# Activity
Pull every line containing "November" from the data.

-------- Task input --------

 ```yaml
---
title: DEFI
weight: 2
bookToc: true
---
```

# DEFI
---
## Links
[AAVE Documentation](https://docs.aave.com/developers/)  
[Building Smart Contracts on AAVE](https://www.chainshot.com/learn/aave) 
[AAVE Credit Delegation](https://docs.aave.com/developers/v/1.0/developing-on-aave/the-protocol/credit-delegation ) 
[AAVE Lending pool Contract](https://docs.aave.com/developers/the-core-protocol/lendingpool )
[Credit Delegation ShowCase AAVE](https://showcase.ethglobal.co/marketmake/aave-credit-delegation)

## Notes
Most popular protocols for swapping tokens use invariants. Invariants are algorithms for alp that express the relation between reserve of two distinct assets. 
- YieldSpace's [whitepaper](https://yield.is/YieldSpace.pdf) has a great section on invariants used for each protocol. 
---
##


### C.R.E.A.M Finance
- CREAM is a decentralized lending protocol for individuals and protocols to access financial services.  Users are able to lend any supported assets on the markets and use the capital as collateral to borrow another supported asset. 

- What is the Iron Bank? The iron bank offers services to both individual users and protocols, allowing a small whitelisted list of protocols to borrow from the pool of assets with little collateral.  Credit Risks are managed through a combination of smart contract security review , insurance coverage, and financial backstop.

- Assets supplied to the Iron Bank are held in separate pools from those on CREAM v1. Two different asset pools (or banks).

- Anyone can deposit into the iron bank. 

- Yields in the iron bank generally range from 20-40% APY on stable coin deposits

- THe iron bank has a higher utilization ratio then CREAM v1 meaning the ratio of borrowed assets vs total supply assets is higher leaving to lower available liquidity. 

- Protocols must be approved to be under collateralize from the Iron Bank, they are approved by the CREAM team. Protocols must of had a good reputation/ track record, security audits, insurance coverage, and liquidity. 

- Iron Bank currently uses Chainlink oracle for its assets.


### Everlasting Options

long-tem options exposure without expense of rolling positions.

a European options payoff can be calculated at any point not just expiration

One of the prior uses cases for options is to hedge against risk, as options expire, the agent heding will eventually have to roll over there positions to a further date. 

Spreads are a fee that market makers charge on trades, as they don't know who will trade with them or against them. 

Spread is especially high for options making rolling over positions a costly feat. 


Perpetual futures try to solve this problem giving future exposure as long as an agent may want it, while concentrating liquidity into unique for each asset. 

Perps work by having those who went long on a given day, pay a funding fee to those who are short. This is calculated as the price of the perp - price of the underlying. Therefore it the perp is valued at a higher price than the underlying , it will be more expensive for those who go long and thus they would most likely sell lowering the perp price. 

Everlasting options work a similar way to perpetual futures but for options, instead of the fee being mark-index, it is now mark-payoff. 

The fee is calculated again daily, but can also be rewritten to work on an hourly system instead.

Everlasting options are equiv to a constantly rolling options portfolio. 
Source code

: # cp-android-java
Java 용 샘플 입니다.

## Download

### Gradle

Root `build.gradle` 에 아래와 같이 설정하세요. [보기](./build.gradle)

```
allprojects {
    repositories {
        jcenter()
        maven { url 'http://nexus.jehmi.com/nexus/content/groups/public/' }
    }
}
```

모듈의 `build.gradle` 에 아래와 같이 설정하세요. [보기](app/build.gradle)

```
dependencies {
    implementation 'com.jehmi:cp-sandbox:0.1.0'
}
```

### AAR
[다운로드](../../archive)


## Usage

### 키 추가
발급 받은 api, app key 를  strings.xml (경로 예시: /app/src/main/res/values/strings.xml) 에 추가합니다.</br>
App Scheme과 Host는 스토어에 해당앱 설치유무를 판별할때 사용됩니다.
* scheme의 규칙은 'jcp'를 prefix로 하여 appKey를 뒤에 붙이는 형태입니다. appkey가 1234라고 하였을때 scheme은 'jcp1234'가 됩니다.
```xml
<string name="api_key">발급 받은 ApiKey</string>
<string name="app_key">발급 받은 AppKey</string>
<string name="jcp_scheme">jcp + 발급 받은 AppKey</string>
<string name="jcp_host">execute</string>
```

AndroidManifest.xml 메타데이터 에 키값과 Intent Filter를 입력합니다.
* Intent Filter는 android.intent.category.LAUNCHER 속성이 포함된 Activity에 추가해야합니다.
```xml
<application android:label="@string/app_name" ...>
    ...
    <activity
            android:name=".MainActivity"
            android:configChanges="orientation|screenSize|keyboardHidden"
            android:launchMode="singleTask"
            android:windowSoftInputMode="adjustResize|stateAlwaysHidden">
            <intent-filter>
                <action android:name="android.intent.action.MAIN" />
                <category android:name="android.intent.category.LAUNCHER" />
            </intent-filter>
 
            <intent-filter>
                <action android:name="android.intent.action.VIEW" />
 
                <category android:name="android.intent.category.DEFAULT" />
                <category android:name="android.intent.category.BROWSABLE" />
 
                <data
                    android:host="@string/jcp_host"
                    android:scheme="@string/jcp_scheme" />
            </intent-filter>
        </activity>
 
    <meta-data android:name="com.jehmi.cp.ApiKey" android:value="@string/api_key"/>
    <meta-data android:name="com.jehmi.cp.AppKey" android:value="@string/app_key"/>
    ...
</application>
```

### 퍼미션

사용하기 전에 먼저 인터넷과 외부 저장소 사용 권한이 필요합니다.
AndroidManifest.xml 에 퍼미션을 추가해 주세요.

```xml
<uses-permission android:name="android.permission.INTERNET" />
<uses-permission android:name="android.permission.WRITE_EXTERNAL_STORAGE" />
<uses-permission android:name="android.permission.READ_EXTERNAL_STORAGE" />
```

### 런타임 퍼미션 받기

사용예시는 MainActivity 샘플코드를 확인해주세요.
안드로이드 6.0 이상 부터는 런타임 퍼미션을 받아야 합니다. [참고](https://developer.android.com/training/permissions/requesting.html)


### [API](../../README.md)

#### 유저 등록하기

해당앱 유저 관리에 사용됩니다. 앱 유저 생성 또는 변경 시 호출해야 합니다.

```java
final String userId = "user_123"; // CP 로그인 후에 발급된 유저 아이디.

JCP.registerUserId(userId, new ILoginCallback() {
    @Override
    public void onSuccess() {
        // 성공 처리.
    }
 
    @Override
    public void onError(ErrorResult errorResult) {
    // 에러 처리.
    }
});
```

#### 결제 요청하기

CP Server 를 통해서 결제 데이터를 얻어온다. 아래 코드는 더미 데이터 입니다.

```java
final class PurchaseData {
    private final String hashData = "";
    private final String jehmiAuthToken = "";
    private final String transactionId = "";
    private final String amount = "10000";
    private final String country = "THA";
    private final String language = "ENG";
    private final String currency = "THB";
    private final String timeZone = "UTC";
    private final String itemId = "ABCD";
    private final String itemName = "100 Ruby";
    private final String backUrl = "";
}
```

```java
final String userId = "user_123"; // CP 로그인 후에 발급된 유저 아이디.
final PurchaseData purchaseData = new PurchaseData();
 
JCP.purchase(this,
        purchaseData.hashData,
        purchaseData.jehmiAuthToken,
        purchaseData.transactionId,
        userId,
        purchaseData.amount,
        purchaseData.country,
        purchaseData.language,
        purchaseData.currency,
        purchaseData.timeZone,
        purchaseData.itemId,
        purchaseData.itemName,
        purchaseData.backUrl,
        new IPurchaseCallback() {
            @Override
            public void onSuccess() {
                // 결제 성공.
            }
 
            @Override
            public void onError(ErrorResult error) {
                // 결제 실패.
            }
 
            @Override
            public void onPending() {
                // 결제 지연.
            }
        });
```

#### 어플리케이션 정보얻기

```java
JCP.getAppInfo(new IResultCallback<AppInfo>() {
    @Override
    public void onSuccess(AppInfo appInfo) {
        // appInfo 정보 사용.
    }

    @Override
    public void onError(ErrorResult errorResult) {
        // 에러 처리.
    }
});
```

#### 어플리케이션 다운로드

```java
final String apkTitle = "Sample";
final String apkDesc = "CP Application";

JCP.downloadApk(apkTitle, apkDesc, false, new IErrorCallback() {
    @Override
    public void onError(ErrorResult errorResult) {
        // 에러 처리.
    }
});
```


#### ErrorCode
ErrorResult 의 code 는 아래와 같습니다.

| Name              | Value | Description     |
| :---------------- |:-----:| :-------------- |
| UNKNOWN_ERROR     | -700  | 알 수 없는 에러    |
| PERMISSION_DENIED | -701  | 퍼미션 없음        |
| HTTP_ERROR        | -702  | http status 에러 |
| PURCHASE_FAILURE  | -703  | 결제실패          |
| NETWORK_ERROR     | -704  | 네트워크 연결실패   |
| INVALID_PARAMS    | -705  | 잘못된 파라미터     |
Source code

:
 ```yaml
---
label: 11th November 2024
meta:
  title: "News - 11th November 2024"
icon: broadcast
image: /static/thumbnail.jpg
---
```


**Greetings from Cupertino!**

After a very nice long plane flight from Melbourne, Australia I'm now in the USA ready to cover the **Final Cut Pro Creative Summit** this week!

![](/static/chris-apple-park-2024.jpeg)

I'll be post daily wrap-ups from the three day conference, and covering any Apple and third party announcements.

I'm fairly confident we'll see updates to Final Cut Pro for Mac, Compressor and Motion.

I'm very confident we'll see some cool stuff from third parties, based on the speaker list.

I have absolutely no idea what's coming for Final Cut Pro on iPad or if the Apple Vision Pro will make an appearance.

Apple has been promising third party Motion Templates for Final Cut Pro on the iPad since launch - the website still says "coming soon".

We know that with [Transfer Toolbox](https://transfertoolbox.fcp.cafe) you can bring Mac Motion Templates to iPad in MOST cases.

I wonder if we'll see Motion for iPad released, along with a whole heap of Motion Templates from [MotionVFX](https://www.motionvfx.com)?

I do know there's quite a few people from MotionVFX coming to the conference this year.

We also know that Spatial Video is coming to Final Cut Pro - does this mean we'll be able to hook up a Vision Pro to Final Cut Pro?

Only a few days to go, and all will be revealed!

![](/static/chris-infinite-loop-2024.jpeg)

--------

# Response to this exercise
label: 11th November 2024
  title: "News - 11th November 2024"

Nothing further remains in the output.